Hi, NOKI! It’s been really a long time, but how have you been? Where are you and what do you do recently?

Dear Yasu. We are now a year and a half into a brand new world experience, called COVID-19. It’s been very humbling to be stripped of basic freedoms and abilities to even move around in a human community. I’ve been very grateful with my time creating Nokishop.com & @nokiofficial, so I can once again have a place to showcase my pieces on the WWW, bringing folks and the history of the original NOKI custom-built-brand-mash-up. I’ve also been doing a lot of jigsaws to occupy my mind, for eye coordination I need to create my NOKI collage skills.

My first NOKI moment was more than 15 years ago when I bought your piece at a store called H100 in Osaka, which was a kind of narrow scarf made from a mixture of vintage t-shirts and some marble balls inside. When and how did you start working as a remake / DIY artist?

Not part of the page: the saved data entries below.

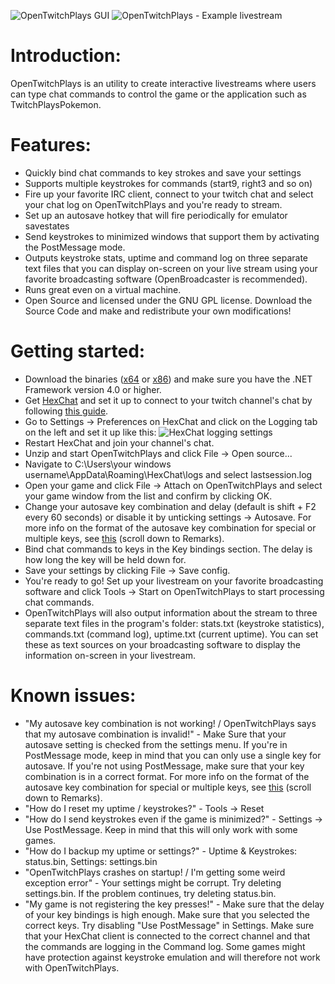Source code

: ![OpenTwitchPlays GUI](http://i.imgur.com/qJpNsMa.png)
![OpenTwitchPlays - Example livestream](http://i.imgur.com/Jd99nFi.jpg)

Introduction:
=============
OpenTwitchPlays is an utility to create interactive livestreams where users can type chat commands to control the game or the application such as TwitchPlaysPokemon.

Features:
=============
* Quickly bind chat commands to key strokes and save your settings
* Supports multiple keystrokes for commands (start9, right3 and so on)
* Fire up your favorite IRC client, connect to your twitch chat and select your chat log on OpenTwitchPlays and you're ready to stream.
* Set up an autosave hotkey that will fire periodically for emulator savestates
* Send keystrokes to minimized windows that support them by activating the PostMessage mode.
* Outputs keystroke stats, uptime and command log on three separate text files that you can display on-screen on your live stream using your favorite broadcasting software (OpenBroadcaster is recommended).
* Runs great even on a virtual machine.
* Open Source and licensed under the GNU GPL license. Download the Source Code and make and redistribute your own modifications!

Getting started:
=============
* Download the binaries ([x64](https://github.com/Francesco149/OpenTwitchPlays/releases/download/r4/OpenTwitchPlays-r4_x64.zip) or [x86](https://github.com/Francesco149/OpenTwitchPlays/releases/download/r4/OpenTwitchPlays-r4_x86.zip)) and make sure you have the .NET Framework version 4.0 or higher.
* Get [HexChat](http://hexchat.github.io/) and set it up to connect to your twitch channel's chat by following [this guide](http://teamfortress.tv/forum/thread/719-tutorial-connecting-to-twitch-tv-via-xchat-mirc/1).
* Go to Settings -> Preferences on HexChat and click on the Logging tab on the left and set it up like this: ![HexChat logging settings](http://i.imgur.com/poyNNf1.png)
* Restart HexChat and join your channel's chat.
* Unzip and start OpenTwitchPlays and click File -> Open source...
* Navigate to C:\Users\your windows username\AppData\Roaming\HexChat\logs and select lastsession.log
* Open your game and click File -> Attach on OpenTwitchPlays and select your game window from the list and confirm by clicking OK.
* Change your autosave key combination and delay (default is shift + F2 every 60 seconds) or disable it by unticking settings -> Autosave. For more info on the format of the autosave key combination for special or multiple keys, see [this](http://msdn.microsoft.com/en-us/library/system.windows.forms.sendkeys.aspx) (scroll down to Remarks).
* Bind chat commands to keys in the Key bindings section. The delay is how long the key will be held down for.
* Save your settings by clicking File -> Save config.
* You're ready to go! Set up your livestream on your favorite broadcasting software and click Tools -> Start on OpenTwitchPlays to start processing chat commands.
* OpenTwitchPlays will also output information about the stream to three separate text files in the program's folder: stats.txt (keystroke statistics), commands.txt (command log), uptime.txt (current uptime). You can set these as text sources on your broadcasting software to display the information on-screen in your livestream.

Known issues:
=============
* "My autosave key combination is not working! / OpenTwitchPlays says that my autosave combination is invalid!" - Make Sure that your autosave setting is checked from the settings menu. If you're in PostMessage mode, keep in mind that you can only use a single key for autosave. If you're not using PostMessage, make sure that your key combination is in a correct format. For more info on the format of the autosave key combination for special or multiple keys, see [this](http://msdn.microsoft.com/en-us/library/system.windows.forms.sendkeys.aspx) (scroll down to Remarks).
* "How do I reset my uptime / keystrokes?" - Tools -> Reset
* "How do I send keystrokes even if the game is minimized?" - Settings -> Use PostMessage. Keep in mind that this will only work with some games.
* "How do I backup my uptime or settings?" - Uptime & Keystrokes: status.bin, Settings: settings.bin
* "OpenTwitchPlays crashes on startup! / I'm getting some weird exception error" - Your settings might be corrupt. Try deleting settings.bin. If the problem continues, try deleting status.bin.
* "My game is not registering the key presses!" - Make sure that the delay of your key bindings is high enough. Make sure that you selected the correct keys. Try disabling "Use PostMessage" in Settings. Make sure that your HexChat client is connected to the correct channel and that the commands are logging in the Command log. Some games might have protection against keystroke emulation and will therefore not work with OpenTwitchPlays.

My textile collage art came out of a total physical frustration around 1996, while living the original London Shoreditch rave scene. It was very toxic at times. It was my therapy to stop myself from sinking into a hospital situation with my mind. I just started to cut up my branded 90’s rave wardrobe and then sew it all back together in a totally different way, selling in The Pineal Eye. Everyone was like “WTF, where you get that.” I was like “It’s a NOKI, I custom-built it by myself.” and started a new meme style called NOKI.

INTERVIEW WITH DR NOKI
NOKI CANVAS

You make one-off hand made pieces, made from vintage garments with characters' print like Mickey Mouse and the Star Wars, with the very detailed customization such as slashes and braids. Those have been always very iconic and unique to you – although there are many followers to copy your style and techniques. How did you come to your signature style?

It just came to me instinctively, and I’m pleased to see my NOKI custom-build style is not so unique anymore. It’s been embraced by other custom-builders and the individuals in the styling community that get the important message the NOKI custom-build is all about, and that’s to “Landfill DROP”, not design more to “Landfill UP” again.

INTERVIEW WITH DR NOKI
NOKI CANVAS

As you describe it as “Landfill DROP”, what are the concept and real process of your custom-build?

It always comes from the second hand / second life textile source. Whether I’m creating a canvas piece or art apparel, it must always be from a sustainable source. That’s the deep style NOKI secret and a MODERNIST force field I create my art from. Then I see life in parts and 3D-build those parts into custom-build ideas in my mind, so I’m very secure in where my scissors cut into a garment, before I even start a custom-build. Also, it’s very important so as not to ruin any quality of vintage garments. It is an instinctive skill I’m very proud of. To this date, I’ve not harmed and ruined any brand in creating every single NOKI custom-build piece.

I read that now you work with LMB, a recycling company in East London. How do you work with them and how does it affect your creative process?

They are an East London textile recycling plant. I’ve sourced most of my textiles there since 2008. It’s a family-run business by Ross Barry. He gets my work and supports it 100%. It’s very important all my custom-builds are created from vintage and dead stock textiles. This is what makes this movement powerful, and it’s an instinctive love for Mother Earth and a respect to a commodity she has already given out through industrialization in the 20th century. I’m proud to utilize that already manufactured brand commodity for the 21st century. I work with the brand hand in hand here, unlike the “bootlegger” trend who uses up new virgin commodity textiles to rip it off cheaply. There is a huge difference here, mentally and economically. The way I see it, there is the fashion industry and there is a clothing industry. They are not the same.

INTERVIEW WITH DR NOKI
LOVE BOX show in 2010

From the creative process and ideas, I always see you as an artist and activist, rather than just a designer, because your pieces make me think of anti-fashion, anti-consumer society and anti-globalization like street art.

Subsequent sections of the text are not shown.